McKay takes math beyond moonshine

Barbara Black


John McKay has had an influential impact on the field of mathematics.

Rob Maguire

A distinguished mathematician who has made Concordia his home for more than 30 years will be honoured with a conference later this month called Groups and Symmetries: From the Neolithic Scots to John McKay.

It will bring together nearly 50 mathematicians, many of worldwide distinction, from such institutions as Princeton, Cambridge, Harvard, the Max Planck Institute in Bonn and the Ecole Normale Supérieure in Paris, to discuss some remarkable discoveries in modern mathematics initiated by John McKay.

Two of the most notable of these are known as “the McKay correspondence” and “Mon-strous Moonshine.” They both pertain to an area of mathematics known as group theory.

The term “Monstrous Moonshine” was coined by Princeton mathematician John Conway to describe the mysterious connection between two seemingly unrelated domains — sporadic groups and modular invariants — initiated by McKay’s observations. Indeed, when McKay made this discovery in the late 1970s, it was so far ahead of its time that a decade passed before papers were written about it.

As his friend and colleague John Harnad says, McKay’s peculiar genius lies in noticing connections that no one else has seen.

“He doesn’t solve new problems so much as make observations of surprising relations, and pose challenges that sometimes end up pointing to whole new domains of research,” Harnad said with admiration.

McKay attributes his ability to the fact that his knowledge is unusually broad in an era of specialization.

“You have to have a lot of curiosity and do a lot of thinking,” he said simply. “There’s a lot of pressure to find applications, but if you don’t do the basics, you won’t get the applications.”

It’s an aesthetic attraction. Pure math has a beauty that verges on the spiritual. “God created numbers; man created everything else” (Leopold Kronecker, 1823-1891) is a favourite tag for McKay. It’s also a subject filled with paradox.

“Pure math is math that hasn’t happened yet,” McKay said. “We solve problems without understanding them.”

Born in Kent, McKay went to Manchester University in 1958. Though the father of computer science, Alan Turing, had just died, McKay studied under his successor and worked on the world’s biggest and fastest computer. He went on to the University of Edinburgh, where he worked with Douglas Munn on algebra and computing, a combination that deepened into his lifelong specialty.

With doctorate in hand, he moved to the United States, and taught for several years at the California Institute of Technology. The 1960s were tumultuous. He remembers the tussle between supporters of Communist Angela Davis and Caltech’s board of governors, and their strenuous objections to left-wing scientist Linus Pauling getting the Nobel Prize.
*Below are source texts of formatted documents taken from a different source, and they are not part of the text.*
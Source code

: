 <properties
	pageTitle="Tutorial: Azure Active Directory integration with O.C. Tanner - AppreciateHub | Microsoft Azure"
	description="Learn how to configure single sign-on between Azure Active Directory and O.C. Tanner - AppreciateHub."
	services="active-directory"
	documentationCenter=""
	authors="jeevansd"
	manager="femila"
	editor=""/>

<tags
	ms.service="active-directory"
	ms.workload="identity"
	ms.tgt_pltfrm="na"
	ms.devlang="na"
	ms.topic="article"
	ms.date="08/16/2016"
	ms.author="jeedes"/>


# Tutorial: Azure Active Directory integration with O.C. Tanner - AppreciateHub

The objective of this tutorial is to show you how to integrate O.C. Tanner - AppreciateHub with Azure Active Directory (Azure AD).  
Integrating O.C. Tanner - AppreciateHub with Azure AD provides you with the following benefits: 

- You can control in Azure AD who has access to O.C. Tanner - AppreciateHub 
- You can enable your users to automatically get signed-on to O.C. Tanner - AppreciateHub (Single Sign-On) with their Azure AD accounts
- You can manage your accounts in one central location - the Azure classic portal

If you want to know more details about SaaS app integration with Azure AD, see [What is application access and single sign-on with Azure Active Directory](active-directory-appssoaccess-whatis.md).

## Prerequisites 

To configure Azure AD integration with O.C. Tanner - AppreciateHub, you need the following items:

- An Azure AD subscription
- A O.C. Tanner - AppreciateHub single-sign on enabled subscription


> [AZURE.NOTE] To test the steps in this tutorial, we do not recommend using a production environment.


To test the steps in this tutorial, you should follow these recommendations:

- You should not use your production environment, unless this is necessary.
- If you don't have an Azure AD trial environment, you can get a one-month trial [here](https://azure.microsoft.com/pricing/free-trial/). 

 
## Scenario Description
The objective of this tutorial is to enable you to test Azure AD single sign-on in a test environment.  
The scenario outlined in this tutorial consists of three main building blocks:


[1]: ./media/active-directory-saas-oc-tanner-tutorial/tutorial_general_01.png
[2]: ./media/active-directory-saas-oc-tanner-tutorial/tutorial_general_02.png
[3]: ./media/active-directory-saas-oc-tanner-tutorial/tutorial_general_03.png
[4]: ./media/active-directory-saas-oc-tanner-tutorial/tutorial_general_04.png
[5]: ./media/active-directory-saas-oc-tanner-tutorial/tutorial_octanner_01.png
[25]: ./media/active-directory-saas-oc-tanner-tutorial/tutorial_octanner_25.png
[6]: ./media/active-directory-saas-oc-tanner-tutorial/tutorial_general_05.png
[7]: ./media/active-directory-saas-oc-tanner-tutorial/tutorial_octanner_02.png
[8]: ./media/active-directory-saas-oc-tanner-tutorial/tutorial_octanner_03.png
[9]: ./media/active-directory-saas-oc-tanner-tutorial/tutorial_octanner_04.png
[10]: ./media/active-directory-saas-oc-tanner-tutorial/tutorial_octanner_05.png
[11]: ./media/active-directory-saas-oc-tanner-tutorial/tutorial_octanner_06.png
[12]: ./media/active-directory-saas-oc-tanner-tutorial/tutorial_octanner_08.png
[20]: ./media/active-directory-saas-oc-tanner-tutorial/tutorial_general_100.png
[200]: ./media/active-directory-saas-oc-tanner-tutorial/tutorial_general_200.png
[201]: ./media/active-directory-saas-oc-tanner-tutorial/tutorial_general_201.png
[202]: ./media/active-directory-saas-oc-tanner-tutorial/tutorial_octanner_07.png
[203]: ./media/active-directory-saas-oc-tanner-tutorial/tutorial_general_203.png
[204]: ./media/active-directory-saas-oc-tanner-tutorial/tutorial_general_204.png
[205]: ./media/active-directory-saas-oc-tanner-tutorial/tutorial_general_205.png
McKay found the uproar distasteful, and left. After several years at McGill, he settled at Concordia, where he has been ever since.

Although generally a peaceful man, he has been a bit of a gadfly, pointing out what he saw as administrative mismanagement in areas ranging from the booking of rooms and the accuracy of campus clocks to the appropriate treatment of postdoctoral fellows.

While his interventions have not always been fully understood or appreciated, McKay said simply, “I’m not keen on running the university like a business. There needs to be more communication and accountability.”

He was elected a fellow of the Royal Society of Canada in 2000, and won the 2003 CRM-Fields Prize for Mathematics, the most prestigious distinction given to mathematicians in Canada. He is known worldwide for his contributions, and conferences at mathematical research centres around the world have been devoted to the ideas that he initiated.

The scientific program of the conference to be held April 27 to 29 will take place at the Centre de recherches mathématiques (CRM), on the campus of the Université de Montréal. A number of Concordia professors will take part, including Harnad, who is one of the organizers, David Ford, Hershy Kisilevsky, Dmitri Korotkin, Emmanuel Letellier and David Sevilla-Gonzalez.

Concordia plays an active role in CRM, which is an internationally recognized research centre supported by the federal and Quebec funding agencies, the contributing Quebec universities, and international sources.

As for McKay, he’s focused with typical intentness on getting the conference attendees’ help in solving what he regards as the most basic problem: “to find a natural realization of the Monster as a group of symmetries in a geometric or topological setting.”